Return on Equity (ROE)
Definition - What does Return on Equity (ROE) mean?
Return on equity (ROE) is defined as the ratio of net income returned by a firm during a specified period (normally an accounting year) to its owners or stockholders. ROE is a simple measure of the past and current profitability of equity investments in the firm. It is calculated by dividing the net profit by the weighted average of equity. ROE may also be calculated by dividing net income by shareholders' equity. If there was a reduction in the equity or an increase in paid-up equity anytime during a financial year, then the weighted average must be calculated. If there is no change in equity during the entire period, equity of the first day of the year is used in the calculation.
ROE measures a firm's capability and efficiency in generating adequate surplus revenues after meeting expenditures and liabilities. Consistent and growing ROE over a period of time generally enhances a firm's value.
Return on equity is also called return on net worth.
Divestopedia explains Return on Equity (ROE)

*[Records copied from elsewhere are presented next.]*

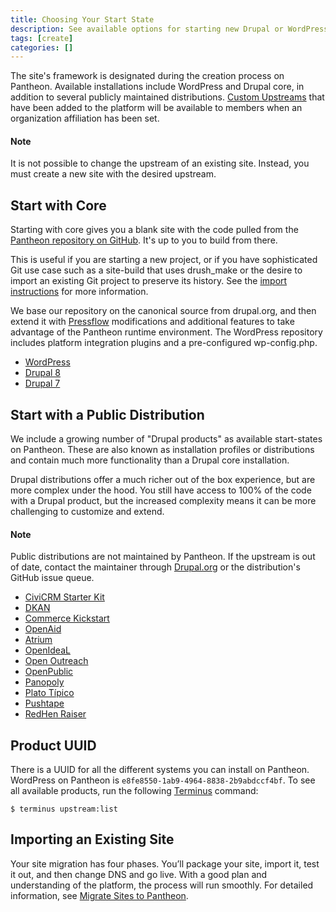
 ```yaml
---
title: Choosing Your Start State
description: See available options for starting new Drupal or WordPress sites and site import considerations.
tags: [create]
categories: []
---
```

The site's framework is designated during the creation process on Pantheon. Available installations include WordPress and Drupal core, in addition to several publicly maintained distributions. [Custom Upstreams](/docs/custom-upstream/) that have been added to the platform will be available to members when an organization affiliation has been set.

<div class="alert alert-info" role="alert">
<h4 class="info">Note</h4>
<p>It is not possible to change the upstream of an existing site. Instead, you must create a new site with the desired upstream.</p>
</div>

## Start with Core
Starting with core gives you a blank site with the code pulled from the [Pantheon repository on GitHub](https://github.com/pantheon-systems). It's up to you to build from there.

This is useful if you are starting a new project, or if you have sophisticated Git use case such as a site-build that uses drush_make or the desire to import an existing Git project to preserve its history. See the [import instructions](/docs/start-state#importing-an-existing-site) for more information.

We base our repository on the canonical source from drupal.org, and then extend it with [Pressflow](http://pressflow.org/) modifications and additional features to take advantage of the Pantheon runtime environment. The WordPress repository includes platform integration plugins and a pre-configured wp-config.php.

- [WordPress](https://github.com/pantheon-systems/WordPress)
- [Drupal 8](https://github.com/pantheon-systems/drops-8) <a rel="popover" data-proofer-ignore data-toggle="tooltip" data-html="true" data-content="Install Requires SFTP Mode"><em class="fa fa-info-circle"></em></a>
- [Drupal 7](https://github.com/pantheon-systems/drops-7)

## Start with a Public Distribution
We include a growing number of "Drupal products" as available start-states on Pantheon. These are also known as installation profiles or distributions and contain much more functionality than a Drupal core installation.

Drupal distributions offer a much richer out of the box experience, but are more complex under the hood. You still have access to 100% of the code with a Drupal product, but the increased complexity means it can be more challenging to customize and extend.

<div class="alert alert-info" role="alert">
<h4 class="info">Note</h4>
<p>Public distributions are not maintained by Pantheon. If the upstream is out of date, contact the maintainer through <a href="https://www.drupal.org">Drupal.org</a> or the distribution's GitHub issue queue.
</p></div>


- [CiviCRM Starter Kit](https://github.com/kreynen/civicrm-starterkit-drops-7) <a rel="popover" data-toggle="tooltip" data-proofer-ignore data-html="true" data-content="Install Requires SFTP Mode"><em class="fa fa-info-circle"></em></a>
- [DKAN](https://github.com/NuCivic/dkan-drops-7)
- [Commerce Kickstart](https://github.com/commerceguys/kickstart-drops-7)
- [OpenAid](https://bitbucket.org/joelsteidl/openaid-drops-7)
- [Atrium](https://github.com/phase2/openatrium-drops-6)
- [OpenIdeaL](https://github.com/linnovate/openideal-on-drops-7)
- [Open Outreach](https://github.com/nedjo/openoutreach-drops-7)
- [OpenPublic](https://github.com/phase2/openpublic-drops-7)
- [Panopoly](https://github.com/populist/panopoly-drops-7)
- [Plato Típico](https://github.com/enzolutions/plato_tipico)
- [Pushtape](https://github.com/zirafa/pushtape-drops-7)
- [RedHen Raiser](https://github.com/thinkshout/redhenraiser-drops-7)


## Product UUID
There is a UUID for all the different systems you can install on Pantheon. WordPress on Pantheon is `e8fe8550-1ab9-4964-8838-2b9abdccf4bf`. To see all available products, run the following [Terminus](/docs/terminus/) command:
```
$ terminus upstream:list
```

## Importing an Existing Site

Your site migration has four phases. You’ll package your site, import it, test it out, and then change DNS and go live. With a good plan and understanding of the platform, the process will run smoothly. For detailed information, see [Migrate Sites to Pantheon](/docs/migrate).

ROE represents a company's past - and, to some extent, current - profitability. It may or may not indicate future profitability. However, it can be applied as a parameter for inter-firm comparisons in a single industry or a group of similar industries. Within an industry, the firm that has an above average ROI gets investor attention. Such companies are likely to survive even during a recession. Consistently high ROE can also attract buyers.
A firm that has a consistent record of high ROE is likely to generate higher cash flow internally, which is needed for modernization and capacity creation, as well as for rewarding shareholders with dividends and bonus shares.